- _Description of the task_:
Each line of the material below that holds the word "Totally" needs to be copied.

___ Information supplied

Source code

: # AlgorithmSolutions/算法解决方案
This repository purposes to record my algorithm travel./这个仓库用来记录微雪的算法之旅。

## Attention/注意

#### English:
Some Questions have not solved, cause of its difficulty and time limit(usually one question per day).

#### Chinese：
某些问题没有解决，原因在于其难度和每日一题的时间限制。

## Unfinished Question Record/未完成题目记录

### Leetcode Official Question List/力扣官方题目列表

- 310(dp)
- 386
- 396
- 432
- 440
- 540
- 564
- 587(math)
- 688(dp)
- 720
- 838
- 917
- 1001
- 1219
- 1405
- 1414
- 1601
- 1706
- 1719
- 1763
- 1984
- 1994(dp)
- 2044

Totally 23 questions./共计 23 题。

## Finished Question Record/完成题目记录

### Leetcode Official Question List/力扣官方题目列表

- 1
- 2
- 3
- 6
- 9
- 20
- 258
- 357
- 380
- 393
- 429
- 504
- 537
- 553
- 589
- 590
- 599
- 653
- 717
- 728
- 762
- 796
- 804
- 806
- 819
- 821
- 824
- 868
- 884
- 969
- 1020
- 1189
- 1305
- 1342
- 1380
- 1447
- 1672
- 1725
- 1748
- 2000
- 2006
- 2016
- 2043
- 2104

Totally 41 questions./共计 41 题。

______

- _Answer for this exercise_:
Totally 23 questions./共计 23 题。
Totally 41 questions./共计 41 题。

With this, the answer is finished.